Damon Sperber Acting Faculty

Damon K. Sperber: Acting Faculty Spotlight

Each week will be spotlighting one of our faculty members in this blog on their advice to aspiring actors and how they found success. This week, we are spotlighting our Associate Director, Damon Sperber.

There isn’t a better way to start off our Faculty Spotlight other than with the one and only Damon Sperber.

Q: How did you get to where you are today?
DS: I think the easiest way to answer this question is to look for the heart of the journey: patience, effort, perseverance, passion. As I look back, I don’t think I really had a clear vision of where acting would take me. There was a lot of dreaming, opportunity and naïveté mixed together.

Acting is complicated for me. It has been the most rewarding and most challenging professional and internal struggle that I have experienced. Mostly love and at times dislike.

I think having mentors and establishing professional partnerships like the one I forged with Diane almost 15 years ago now, have been so instrumental in why I’m sitting at this desk at 466 Townsend writing these answers to your questions.

Q: What are three tips of success that you can give to aspiring actors?
DS: Effort, dependability and determination.

Q: What motivated you to stick to acting as a career?
I have yet to find something that feeds me like acting has and trust me, I have tried.

Q: What is a film or play that inspires you? Why?
DS: Star Wars. As a 7 year old, it was the awaking of cinematically representing where my imagination could possibly live.

Q: Number one tip for auditioning?
DS: Be prepared.

Q: What had been your biggest accomplishment as an actor?
DS: What has been your biggest challenge? Playing Romeo in Romeo & Juliet in grad school. It was my first big lead and while I wasn’t very good, I felt a strong sense of accomplishment despite my fear.

As a professional, I recently hosted a PBS pledge drive in San Francisco and that was very exciting.

Biggest challenge was tanking a commercial I had been cast in because I was not as prepared as I needed to be. My agent called me after the shoot because the client had complained and that was a phone call I will never receive again.

Q: What makes the AAU acting department different?
DS: I would put our faculty up against any in the country. I also think the blend of stage and camera training and the depth of the training is really unique.

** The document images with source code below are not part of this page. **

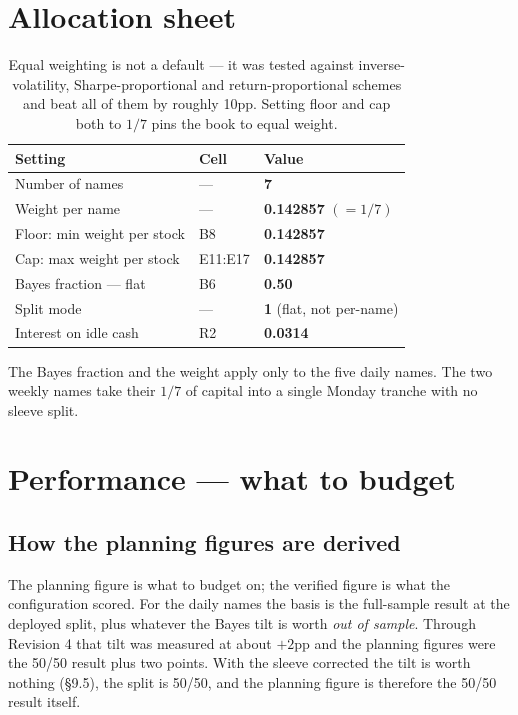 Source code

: \documentclass[11pt]{article}
\begin{document}
\section{Allocation sheet}

\begin{table}[H]\centering\small
\begin{tabular}{lll}
\toprule
\textbf{Setting} & \textbf{Cell} & \textbf{Value}\\
\midrule
\rowcolor{bckeep} Number of names & --- & \textbf{7}\\
Weight per name & --- & \textbf{0.142857} $(=1/7)$\\
\rowcolor{bcact} Floor: min weight per stock & B8 & \textbf{0.142857}\\
Cap: max weight per stock & E11:E17 & \textbf{0.142857}\\
\rowcolor{bckeep} Bayes fraction --- flat & B6 & \textbf{0.50}\\
Split mode & --- & \textbf{1} (flat, not per-name)\\
\rowcolor{bckeep} Interest on idle cash & R2 & \textbf{0.0314}\\
\bottomrule
\end{tabular}
\caption{Equal weighting is not a default --- it was tested against inverse-volatility,
Sharpe-proportional and return-proportional schemes and beat all of them by roughly 10pp.
Setting floor and cap both to $1/7$ pins the book to equal weight.}
\end{table}

The Bayes fraction and the weight apply only to the five daily names. The two weekly names take
their $1/7$ of capital into a single Monday tranche with no sleeve split.

\section{Performance --- what to budget}

\subsection{How the planning figures are derived}

The planning figure is what to budget on; the verified figure is what the configuration scored.
For the daily names the basis is the full-sample result at the deployed split, plus whatever the
Bayes tilt is worth \emph{out of sample}. Through Revision 4 that tilt was measured at about
$+2$pp and the planning figures were the 50/50 result plus two points. With the sleeve corrected
the tilt is worth nothing (\S9.5), the split is 50/50, and the planning figure is therefore the
50/50 result itself.
\end{document}

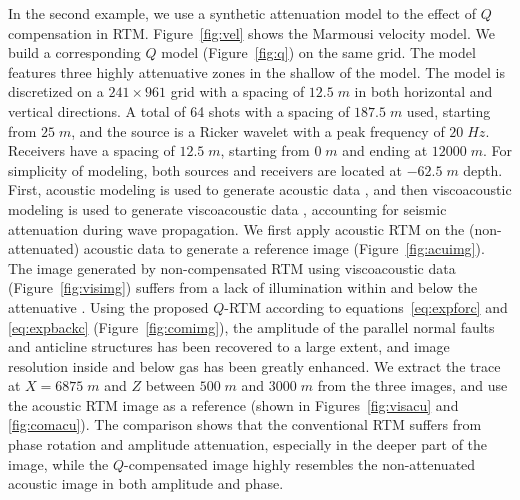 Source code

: In the second example, we use a synthetic attenuation model to  the effect of $Q$ compensation in RTM. Figure~\ref{fig:vel} shows the Marmousi velocity model. We build a corresponding $Q$ model (Figure~\ref{fig:q}) on the same grid. The model features three highly attenuative zones in the shallow  of the model. The model is discretized on a $241 \times 961$ grid with a spacing of $12.5\;m$ in both horizontal and vertical directions. A total of 64 shots with a spacing of $187.5\;m$  used, starting from $25\;m$, and the source is a Ricker wavelet with a peak frequency of $20\;Hz$. Receivers have a spacing of $12.5\;m$, starting from $0\;m$ and ending at $12000\;m$. For simplicity of modeling, both sources and receivers are located at $-62.5\;m$ depth. First, acoustic modeling is used to generate acoustic data , and then viscoacoustic modeling is used to generate viscoacoustic data , accounting for seismic attenuation during wave propagation. We first apply acoustic RTM on the (non-attenuated) acoustic data to generate a reference image (Figure~\ref{fig:acuimg}).
The image generated by non-compensated RTM using viscoacoustic data (Figure~\ref{fig:visimg}) suffers from a lack of illumination within and below the attenuative . Using the proposed $Q$-RTM according to equations~\ref{eq:expforc} and \ref{eq:expbackc} (Figure~\ref{fig:comimg}), the amplitude of the parallel normal faults and anticline structures has been recovered to a large extent, and image resolution inside and below gas has been greatly enhanced. We extract the trace at $X=6875\;m$ and $Z$ between $500\;m$ and $3000\;m$ from the three images, and use the acoustic RTM image  as a reference (shown in Figures~\ref{fig:visacu} and \ref{fig:comacu}). The comparison shows that the conventional RTM suffers from phase rotation and amplitude attenuation, especially in the deeper part of the image, while the $Q$-compensated image highly resembles the non-attenuated acoustic image in both amplitude and phase. 

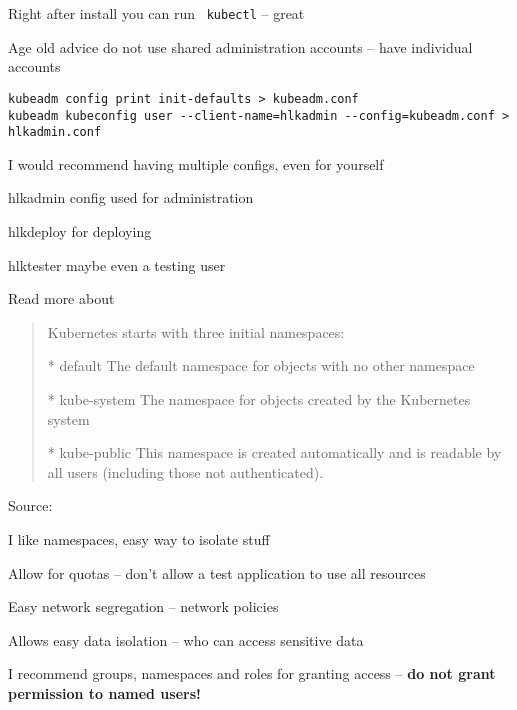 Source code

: \documentclass[Screen16to9,17pt]{foils}
\begin{document}
\begin{list2}
\item Right after install you can run \faWrench\ \verb+kubectl+ -- great
\item Age old advice do not use shared administration accounts -- have individual accounts
\end{list2}



\begin{verbatim}
kubeadm config print init-defaults > kubeadm.conf
kubeadm kubeconfig user --client-name=hlkadmin --config=kubeadm.conf > hlkadmin.conf
\end{verbatim}

\begin{list2}
\item I would recommend having multiple configs, even for yourself
\item hlkadmin config used for administration
\item hlkdeploy for deploying
\item hlktester maybe even a testing user
\item Read more about 
\end{list2}


\begin{quote}
Kubernetes starts with three initial namespaces:
\begin{list2}
\item[*] default The default namespace for objects with no other namespace
\item[*] kube-system The namespace for objects created by the Kubernetes system
\item[*] kube-public This namespace is created automatically and is readable by all users (including those not authenticated).
\end{list2}
\end{quote}
Source: 

\begin{list2}
\item I like namespaces, easy way to isolate stuff
\item Allow for quotas -- don't allow a test application to use all resources
\item Easy network segregation -- network policies
\item Allows easy data isolation -- who can access sensitive data
\item I recommend groups, namespaces and roles for granting access -- {\bf do not grant permission to named users!}
\end{list2}
\end{document}

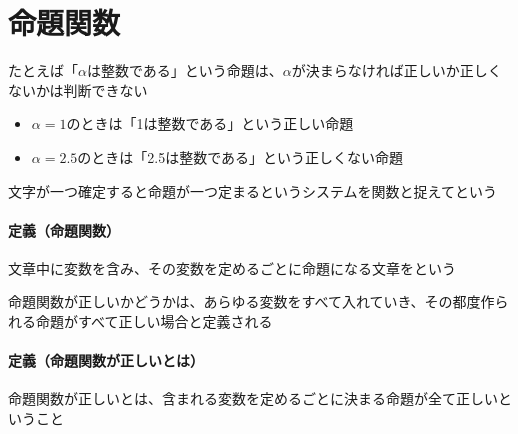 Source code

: \documentclass[../book_need-set-theory]{subfiles}
\begin{document}
\section{命題関数}

たとえば「$\alpha$は整数である」という命題は、$\alpha$が決まらなければ正しいか正しくないかは判断できない

\begin{itemize}
  \item $\alpha=1$のときは「1は整数である」という正しい命題
  \item $\alpha=2.5$のときは「2.5は整数である」という正しくない命題
\end{itemize}

文字が一つ確定すると命題が一つ定まるというシステムを関数と捉えてという

\begin{oframed}
  \paragraph{定義（命題関数）}
  文章中に変数を含み、その変数を定めるごとに命題になる文章をという
\end{oframed}

命題関数が正しいかどうかは、あらゆる変数をすべて入れていき、その都度作られる命題がすべて正しい場合と定義される

\begin{oframed}
  \paragraph{定義（命題関数が正しいとは）}
  命題関数が正しいとは、含まれる変数を定めるごとに決まる命題が全て正しいということ
\end{oframed}
\end{document}
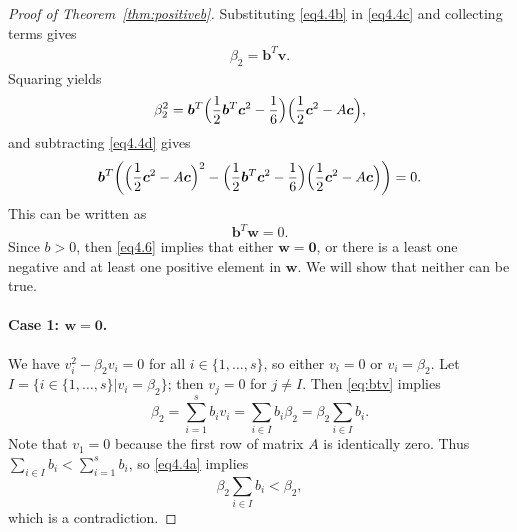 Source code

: \begin{proof}[Proof of Theorem~\ref{thm:positiveb}]
    Substituting \eqref{eq4.4b} in \eqref{eq4.4c} and collecting terms gives 
    \begin{align} \label{eq:btv}
        \beta_{2} = \bm{b}^{T}\bm{v}.
    \end{align}
    Squaring yields
    \begin{equation*}%
        \beta_{2}^{2} = \bm{b}^{T}\Bigl(\frac{1}{2}\bm{b}^{T}\bm{c}^{2} - \frac{1}{6}\Bigr)\Bigl(\frac{1}{2}\bm{c}^{2} - A\bm{c}\Bigr),
    \end{equation*}
    and subtracting \eqref{eq4.4d} gives
    \begin{equation*}
        \bm{b}^{T}\biggl(\Bigl(\frac{1}{2}\bm{c}^{2} - A\bm{c}\Bigr)^{2} - \Bigl(\frac{1}{2}\bm{b}^{T}\bm{c}^{2} - \frac{1}{6}\Bigr)\Bigl(\frac{1}{2}\bm{c}^{2} - A\bm{c}\Bigr)\biggr) = 0.
    \end{equation*}
    This can be written as
    \begin{equation}\label{eq4.6}
        \bm{b}^{T}\bm{w} = 0.
    \end{equation}
    Since $b>0$, then \eqref{eq4.6} implies that either \( \bm{w} = \bm{0} \),
or there is a least one negative and at least one positive element in \( \bm{w} \).
We will show that neither can be true.


\paragraph{Case 1: \( \bm{w} = \bm{0} \).}

We have \( v_{i}^{2} - \beta_{2}v_{i} = 0 \) for all \( i \in \{1,\dots,s\} \), so either \( v_{i} = 0 \) or \( v_{i} = \beta_{2} \).
Let \( I = \{ i \in\{1,\dots,s\} | v_{i} = \beta_{2} \} \); then \( v_{j} = 0 \) for \( j \neq I \). 
Then \eqref{eq:btv} implies 
$$ \beta_{2} = \sum_{i=1}^{s}b_{i}v_{i} = \sum_{i \in I}b_{i}\beta_{2} = \beta_{2}\sum_{i \in I}b_{i}.$$
Note that \( v_{1} = 0 \) because the first row of matrix \( A \) is identically zero. 
Thus $\sum_{i\in I}b_i < \sum_{i=1}^s b_i$, so \eqref{eq4.4a} implies
$$\beta_{2}\sum_{i \in I}b_{i}< \beta_{2},$$
which is a contradiction.


\end{proof}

Q: If you can be any animal in the world, what animal would you be and why?
DS: Lion. Because no one would mess with me. Polar bear second, but since I don’t like the cold, please see my first response.

 

Damon K. Sperber

Damon K. Sperber has worked as an actor for over twenty years. A graduate of UCLA (BA in World Arts and Cultures-Theater) and the American Conservatory Theater (MFA), Damon has appeared in theater, television, film, commercials and on radio. Damon is also a proud member of the Screen Actors Guild, Actors Equity Association and AFTRA.

In addition to acting professionally, Damon’s experience working with casting directors (he’s worked in New York and Los Angeles to develop and cast talent for Broadway, off-Broadway, and regional theater) has informed his techniques for honing the tools required of the working actor.

“The journey of the actor is a rewarding and challenging process. It requires total commitment and focus. Combined with a meticulous attention to detail and technical proficiency, the actor must also bring honesty, integrity and a childlike freedom to utilize and develop their imaginations fully.”